Work to be completed:
Of all the lines in the records below, copy only those that contain the string "classes".

:: Extracted information ::

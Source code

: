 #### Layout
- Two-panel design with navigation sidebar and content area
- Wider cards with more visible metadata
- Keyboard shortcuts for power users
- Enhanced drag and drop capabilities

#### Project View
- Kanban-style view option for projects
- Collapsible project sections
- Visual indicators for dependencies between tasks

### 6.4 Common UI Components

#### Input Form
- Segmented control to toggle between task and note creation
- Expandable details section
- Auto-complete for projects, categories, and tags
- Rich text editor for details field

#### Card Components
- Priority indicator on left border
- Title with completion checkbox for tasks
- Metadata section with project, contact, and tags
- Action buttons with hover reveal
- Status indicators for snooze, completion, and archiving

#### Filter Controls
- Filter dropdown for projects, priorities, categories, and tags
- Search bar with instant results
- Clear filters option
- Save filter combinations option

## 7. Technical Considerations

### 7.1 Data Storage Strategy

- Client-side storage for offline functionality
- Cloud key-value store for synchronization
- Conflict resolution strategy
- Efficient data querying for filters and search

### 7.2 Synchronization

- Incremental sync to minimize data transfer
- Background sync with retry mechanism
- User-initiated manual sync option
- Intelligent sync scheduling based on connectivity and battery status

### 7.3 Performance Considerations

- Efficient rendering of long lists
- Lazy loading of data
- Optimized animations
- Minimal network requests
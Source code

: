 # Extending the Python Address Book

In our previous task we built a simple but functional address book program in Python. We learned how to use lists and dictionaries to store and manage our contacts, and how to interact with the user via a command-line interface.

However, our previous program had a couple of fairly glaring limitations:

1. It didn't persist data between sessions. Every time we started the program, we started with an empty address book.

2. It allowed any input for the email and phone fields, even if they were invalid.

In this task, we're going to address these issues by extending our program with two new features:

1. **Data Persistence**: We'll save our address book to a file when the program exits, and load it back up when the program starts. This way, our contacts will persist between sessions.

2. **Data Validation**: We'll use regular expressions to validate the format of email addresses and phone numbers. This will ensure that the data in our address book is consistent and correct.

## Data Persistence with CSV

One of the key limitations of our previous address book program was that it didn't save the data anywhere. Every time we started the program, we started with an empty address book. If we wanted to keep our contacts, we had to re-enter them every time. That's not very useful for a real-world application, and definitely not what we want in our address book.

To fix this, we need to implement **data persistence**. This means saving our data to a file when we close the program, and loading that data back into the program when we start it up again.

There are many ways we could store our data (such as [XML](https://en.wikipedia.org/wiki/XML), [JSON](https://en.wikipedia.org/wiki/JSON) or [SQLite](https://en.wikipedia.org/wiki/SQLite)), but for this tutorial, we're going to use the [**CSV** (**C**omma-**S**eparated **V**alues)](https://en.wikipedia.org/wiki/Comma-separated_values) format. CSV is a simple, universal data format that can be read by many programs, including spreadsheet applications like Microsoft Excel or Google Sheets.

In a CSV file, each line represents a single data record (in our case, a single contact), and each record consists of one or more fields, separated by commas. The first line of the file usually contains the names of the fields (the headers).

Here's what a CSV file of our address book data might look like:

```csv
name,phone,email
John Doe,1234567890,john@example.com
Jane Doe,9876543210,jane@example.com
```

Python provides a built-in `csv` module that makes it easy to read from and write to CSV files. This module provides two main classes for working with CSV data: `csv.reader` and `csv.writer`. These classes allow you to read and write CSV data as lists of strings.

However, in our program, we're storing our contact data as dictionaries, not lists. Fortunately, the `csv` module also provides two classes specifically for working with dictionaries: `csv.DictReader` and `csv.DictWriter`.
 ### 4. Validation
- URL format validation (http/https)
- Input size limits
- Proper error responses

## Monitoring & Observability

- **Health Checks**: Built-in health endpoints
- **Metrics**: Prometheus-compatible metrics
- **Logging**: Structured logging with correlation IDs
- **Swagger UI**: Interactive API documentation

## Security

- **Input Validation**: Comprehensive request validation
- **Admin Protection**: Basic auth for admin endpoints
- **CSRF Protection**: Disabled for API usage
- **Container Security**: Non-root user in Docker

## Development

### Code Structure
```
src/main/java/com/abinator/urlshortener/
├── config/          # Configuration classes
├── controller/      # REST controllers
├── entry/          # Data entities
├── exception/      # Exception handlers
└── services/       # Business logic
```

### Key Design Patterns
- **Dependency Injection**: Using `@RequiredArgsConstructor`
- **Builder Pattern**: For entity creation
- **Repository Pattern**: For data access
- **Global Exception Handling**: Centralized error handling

:::

Reply:
Python provides a built-in `csv` module that makes it easy to read from and write to CSV files. This module provides two main classes for working with CSV data: `csv.reader` and `csv.writer`. These classes allow you to read and write CSV data as lists of strings.
However, in our program, we're storing our contact data as dictionaries, not lists. Fortunately, the `csv` module also provides two classes specifically for working with dictionaries: `csv.DictReader` and `csv.DictWriter`.
├── config/          # Configuration classes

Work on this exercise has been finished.